"Face à ce bloc qui représente les intérêts de l'oligarchie, nous sommes la seule force de résistance", a-t-elle lancé dimanche soir, combative. Alors que le parti présidentiel a raflé la majorité absolue dimanche soir, au moins huit députés d'extrême droite ont été élus. Sévèrement défaite par le centriste Emmanuel Macron à la présidentielle en mai, cette avocate de formation de 48 ans était donnée favorite dans son fief d'Hénin-Beaumont, ancien bastion socialiste frappé par la désindustrialisation et un fort chômage.
Avec son programme anti-immigration et anti-Europe, elle avait obtenu une large majorité à la présidentielle dans cette ancienne ville minière de 27.000 habitants où s'alignent de modestes maisons en briques.
Se décrivant comme une "candidate du peuple" alors que ses détracteurs la ramènent au statut d'"héritière" de son père Jean-Marie Le Pen, riche cofondateur du Front national, elle avait obtenu un score historique de 33,9% au second tour de la présidentielle, dans un contexte de poussée nationaliste en Europe.
Mais, si elle rêvait de voir le Front national devenir "le premier parti d'opposition", les législatives n'ont pas permis de transformer l'essai. Au premier tour, marqué par une forte abstention y compris dans les régions favorables à l'extrême droite, son parti n'a obtenu que 13,2%. Un résultat "décevant" pour Marine Le Pen.
Succédant à son père, avec lequel elle est désormais brouillée, Marine Le Pen avait pris la tête du FN en 2011, sans changer ses fondamentaux idéologiques.

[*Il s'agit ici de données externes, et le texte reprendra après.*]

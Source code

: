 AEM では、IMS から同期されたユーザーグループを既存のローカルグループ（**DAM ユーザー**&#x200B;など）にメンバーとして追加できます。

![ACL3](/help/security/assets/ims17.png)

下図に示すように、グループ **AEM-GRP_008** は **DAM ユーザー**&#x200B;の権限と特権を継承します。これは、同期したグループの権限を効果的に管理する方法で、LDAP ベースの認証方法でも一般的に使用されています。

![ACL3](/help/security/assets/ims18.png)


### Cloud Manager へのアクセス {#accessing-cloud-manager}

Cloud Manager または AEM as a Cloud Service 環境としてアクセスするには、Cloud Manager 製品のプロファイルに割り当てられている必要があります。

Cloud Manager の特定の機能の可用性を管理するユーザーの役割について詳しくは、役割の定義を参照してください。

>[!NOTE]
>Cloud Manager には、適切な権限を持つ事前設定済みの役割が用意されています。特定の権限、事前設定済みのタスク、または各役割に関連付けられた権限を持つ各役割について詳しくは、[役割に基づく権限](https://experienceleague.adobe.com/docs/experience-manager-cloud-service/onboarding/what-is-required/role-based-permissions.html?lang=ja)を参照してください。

Cette grande blonde gouailleuse à la voix tonitruante mène depuis plusieurs années une stratégie de "dédiabolisation". Elle a écarté les cadres à l'image la plus sulfureuse: militants antisémites, nostalgiques de l'Algérie française voire de la collaboration avec l'Allemagne nazie, ou catholiques intégristes. Cette stratégie a payé, le Front National progressant constamment à chaque élection.
Visant l'Elysée, cette battante qui se décrit comme une "femme de caractère parfois abrupt" s'est efforcée d'adoucir son image, à coups d'anecdotes personnelles, d'affiches sur "La France apaisée" ou de photos avec ses chats. La benjamine des trois filles Le Pen -deux fois divorcée, mère de trois enfants et aujourd'hui en couple avec l'une des figures du parti, Louis Aliot, lui aussi élu député dimanche- a insisté ces dernier mois sur l'économie, avec une forte dose de protectionnisme et la sortie de l'euro pour séduire les "perdants" de la mondialisation.
Elle avait fait campagne pour la présidentielle contre "le mondialisme jihadiste et le mondialisme économique", se présentant comme la "candidate des patriotes" face au "candidat de la finance" Emmanuel Macron. Avec son affaiblissement, les divisions internes du Front national se creusent: sa très populaire nièce Marion Maréchal-Le-Pen prend ses distances, un débat sur l'euro divise les responsables de son parti, les électeurs boudent les urnes dans les régions qui avaient massivement voté pour l'extrême droite pendant la présidentielle.
Elle a été très absente pendant la campagne des législatives, après avoir sillonné le terrain sans relâche pendant la présidentielle, avec des réunions publiques, où ses partisans de tous âges et de tous milieux sociaux scandaient à pleine voix: "On est chez nous!". Un "cri de xénophobie" selon ses adversaires, "un cri d'amour" pour la France, selon elle.
Citée dans une affaire d'emplois présumés fictifs au Parlement européen - où elle siège depuis 2004- elle a refusé de répondre à une convocation des juges, dénonçant une "cabale politique". Son élection au Parlement français l'assure d'une nouvelle immunité diplomatique.